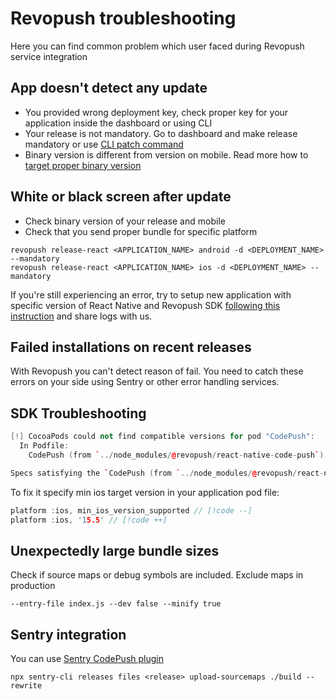 # Revopush troubleshooting

Here you can find common problem which user faced during Revopush service integration

## App doesn't detect any update

- You provided wrong deployment key, check proper key for your application inside the dashboard or using CLI
- Your release is not mandatory. Go to dashboard and make release mandatory or use [CLI patch command](/cli/patching-update-metadata#mandatory-parameter)
- Binary version is different from version on mobile. Read more how to [target proper binary version](/cli/releasing-updates#target-binary-version-parameter)

## White or black screen after update

- Check binary version of your release and mobile
- Check that you send proper bundle for specific platform

```shell
revopush release-react <APPLICATION_NAME> android -d <DEPLOYMENT_NAME> --mandatory
revopush release-react <APPLICATION_NAME> ios -d <DEPLOYMENT_NAME> --mandatory
```

If you're still experiencing an error, try to setup new application with specific version of React Native and Revopush SDK [following this instruction](/troubleshooting/application-template) and share logs with us.

## Failed installations on recent releases

With Revopush you can't detect reason of fail. You need to catch these errors on your side using Sentry or other error handling services.

## SDK Troubleshooting

```c++
[!] CocoaPods could not find compatible versions for pod "CodePush":
  In Podfile:
    CodePush (from `../node_modules/@revopush/react-native-code-push`)

Specs satisfying the `CodePush (from `../node_modules/@revopush/react-native-code-push`)` dependency were found, but they required a higher minimum deployment target.
```

To fix it specify min ios target version in your application pod file:

```c++
platform :ios, min_ios_version_supported // [!code --]
platform :ios, '15.5' // [!code ++]
```

## Unexpectedly large bundle sizes

Check if source maps or debug symbols are included. Exclude maps in production

```shell
--entry-file index.js --dev false --minify true
```

## Sentry integration

You can use [Sentry CodePush plugin](https://docs.sentry.io/platforms/react-native/sourcemaps/uploading/codepush/)

```shell
npx sentry-cli releases files <release> upload-sourcemaps ./build --rewrite
```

== WHAT THE EXERCISE ASKS ==
What lines above hold the word "integration"? List them all.

== WRITTEN REPLY ==
Here you can find common problem which user faced during Revopush service integration
## Sentry integration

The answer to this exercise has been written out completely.